The Court was unanimous as to the result, but four Justices concurred only in the judgment.4 Writing a de facto dissent for that group, Justice Scalia objected, first,to the way in which the majority had relied on historical practice. He accepted that “where a governmental practice has been open, widespread, and unchallenged since the early days of the Republic, the practice should guide our interpretation of an ambiguous constitutional provision.”5 In this case, however, Justice Scalia argued that the relevant text was clear, and that the historical practice relied upon by the majority neither dated to the early days of the Republic nor was uncontested. Justice Scalia also characterized the majority as applying “an adverse-possession theory of executive power,” which he feared would “have the effect of aggrandizing the Presidency beyond its constitutional bounds and undermining respect for the separation of powers.”6

The majority, by contrast, invoked James Madison for the proposition that the meaning of some constitutional provisions could be “liquidated” through “a regular course of practice” after the constitutional Founding, and it contended that “our cases have continually confirmed Madison’s view.”7 The majority did not explain the contours of this “liquidation” concept,however,and its reasoning about the scope of the Recess Appointments Clause seemed to be based on a potentially distinct and broader concept of “historical gloss”—a concept most famously articulated by Justice Frankfurter in his concurrence in the Youngstown steel seizure case.8 Indeed, judging from the way in which the concept of liquidation has been developed by originalist scholars, it would seem to accord more closely with Justice Scalia’s views in Noel Canning than with those of the majority.

Justice Scalia also disagreed with the majority about the clarity of the relevant constitutional text. Justice Scalia and the majority did agree that if the text of the Recess Appointments Clause was clear, it controlled the out come regardless of other considerations. The majority maintained, however, that “the Clause’s text, standing alone, is ambiguous,”9 and that it was therefore appropriate to consider other sources of constitutional authority, including historical practice. Justice Scalia, by contrast, argued that the text was clear, and he insisted that “[t]he historical practice of the political branches is, of course, irrelevant when the Constitution is clear.”10

This Article engages these two disputes in Noel Canning by examining the relationship between interpretive methodology and historical practice, and between historical practice and textual ambiguity. We begin in Part I by describing the historical background and issues in Noel Canning. In the next two Parts, we consider the relationship between historical practice and constitutional methodology. In Part II, we explain how a reliance on historical practice fits with various non-originalist and originalist approaches to constitutional interpretation. In Part III, we critique the idea of “liquidation” of constitutional meaning to the extent that it is something separate from—and narrower than—reliance on historical gloss more generally.

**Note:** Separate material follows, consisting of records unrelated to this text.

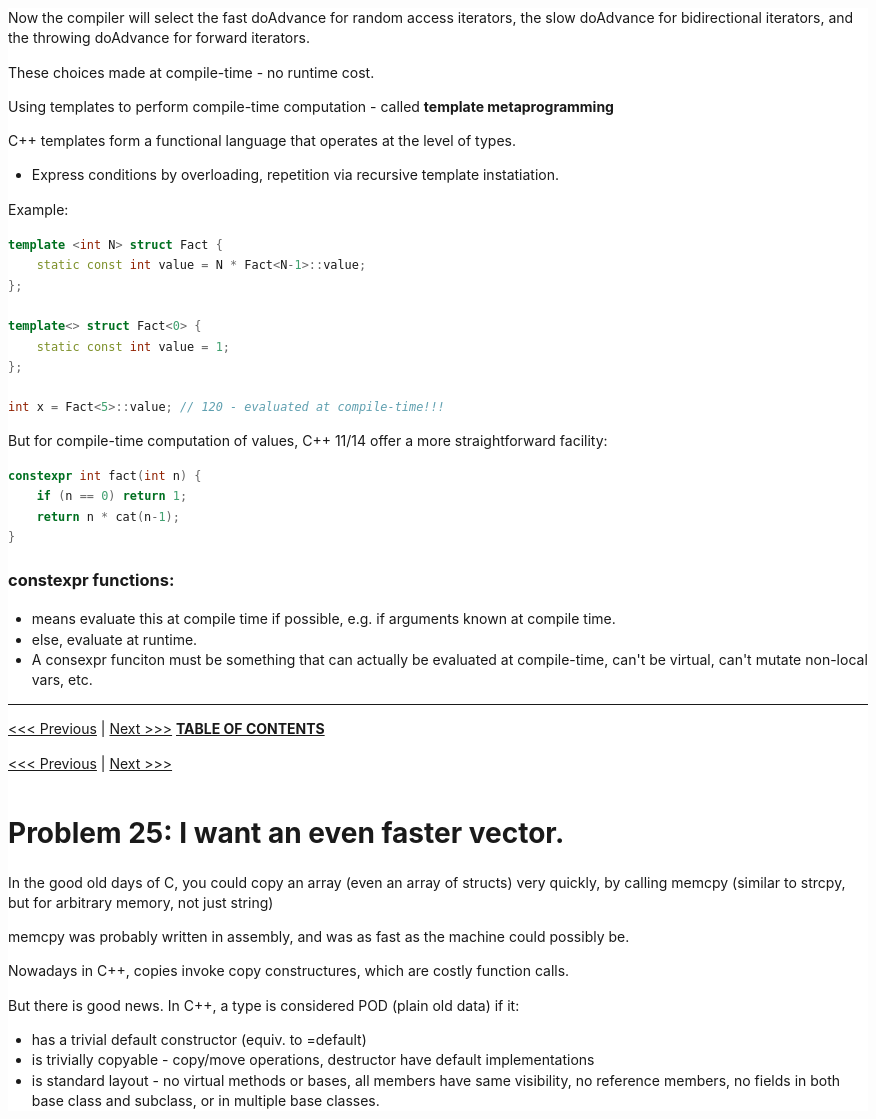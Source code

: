 Now the compiler will select the fast doAdvance for random access iterators, the slow doAdvance for bidirectional iterators, and the throwing doAdvance for forward iterators.

These choices made at compile-time - no runtime cost.

Using templates to perform compile-time computation - called **template metaprogramming**

C++ templates form a functional language that operates at the level of types.
- Express conditions by overloading, repetition via recursive template instatiation.

Example:
```c++
template <int N> struct Fact {
	static const int value = N * Fact<N-1>::value;
};

template<> struct Fact<0> {
	static const int value = 1;
};

int x = Fact<5>::value; // 120 - evaluated at compile-time!!!
```

But for compile-time computation of values, C++ 11/14 offer a more straightforward facility:

```c++
constexpr int fact(int n) {
	if (n == 0) return 1;
	return n * cat(n-1);
}
```
### constexpr functions:
- means evaluate this at compile time if possible, e.g. if arguments known at compile time.
- else, evaluate at runtime.
- A consexpr funciton must be something that can actually be evaluated at compile-time, can't be virtual, can't mutate non-local vars, etc.

<hr>

[<<< Previous](23.md)  \|   [Next >>>](25.md)
[**TABLE OF CONTENTS**](toc.md)

[<<< Previous](24.md)   \|   [Next >>>](26.md)

# Problem 25: I want an even faster vector.

In the good old days of C, you could copy an array (even an array of structs) very quickly, by calling memcpy (similar to strcpy, but for arbitrary memory, not just string)

memcpy was probably written in assembly, and was as fast as the machine could possibly be.

Nowadays in C++, copies invoke copy constructures, which are costly function calls.

But there is good news.
In C++, a type is considered POD (plain old data) if it:
- has a trivial default constructor (equiv. to =default)
- is trivially copyable - copy/move operations, destructor have default implementations
- is standard layout - no virtual methods or bases, all members have same visibility, no reference members, no fields in both base class and subclass, or in multiple base classes.
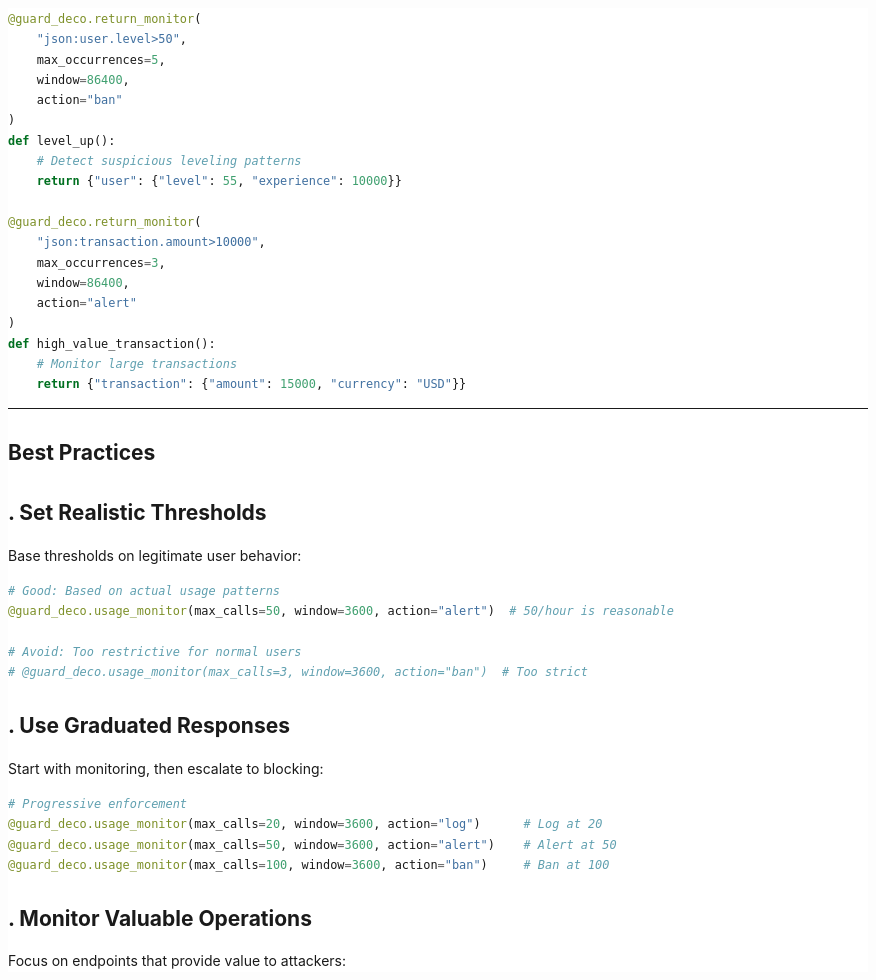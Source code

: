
 ```python
@guard_deco.return_monitor(
    "json:user.level>50",
    max_occurrences=5,
    window=86400,
    action="ban"
)
def level_up():
    # Detect suspicious leveling patterns
    return {"user": {"level": 55, "experience": 10000}}

@guard_deco.return_monitor(
    "json:transaction.amount>10000",
    max_occurrences=3,
    window=86400,
    action="alert"
)
def high_value_transaction():
    # Monitor large transactions
    return {"transaction": {"amount": 15000, "currency": "USD"}}
```

___

Best Practices
--------------

. Set Realistic Thresholds
---------------------------

Base thresholds on legitimate user behavior:

```python
# Good: Based on actual usage patterns
@guard_deco.usage_monitor(max_calls=50, window=3600, action="alert")  # 50/hour is reasonable

# Avoid: Too restrictive for normal users
# @guard_deco.usage_monitor(max_calls=3, window=3600, action="ban")  # Too strict
```

. Use Graduated Responses
-----------------------

Start with monitoring, then escalate to blocking:

```python
# Progressive enforcement
@guard_deco.usage_monitor(max_calls=20, window=3600, action="log")      # Log at 20
@guard_deco.usage_monitor(max_calls=50, window=3600, action="alert")    # Alert at 50
@guard_deco.usage_monitor(max_calls=100, window=3600, action="ban")     # Ban at 100
```

. Monitor Valuable Operations
---------------------------

Focus on endpoints that provide value to attackers:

We turn in Part IV from the relationship between methodology and practice to the relationship between practice and ambiguity. We explain that historical practice was relevant not only to the majority’s effort in Noel Canning to resolve perceived ambiguities in the constitutional text, but also to the majority’s very perception of ambiguity in the first instance. As a result, the decision is an example of how the constitutional text is often interpreted through a process that we have described elsewhere as “constructed constraint. ”11 Finally, in Part V we assess Justice Scalia’s contention that crediting historical gloss licenses a form of adverse possession by the President. We conclude that Justice Scalia’s analogy to adverse possession usefully suggests caution in crediting historical practice,but that the analogy obscures more than it clarifies because it misses critical differences between the values underlying the adverse possession doctrine in property law and those animating a historical gloss approach to the separation of powers.In responding to Justice Scalia, we also offer thoughts on how best to define a historical gloss approach, including how to specify its limits.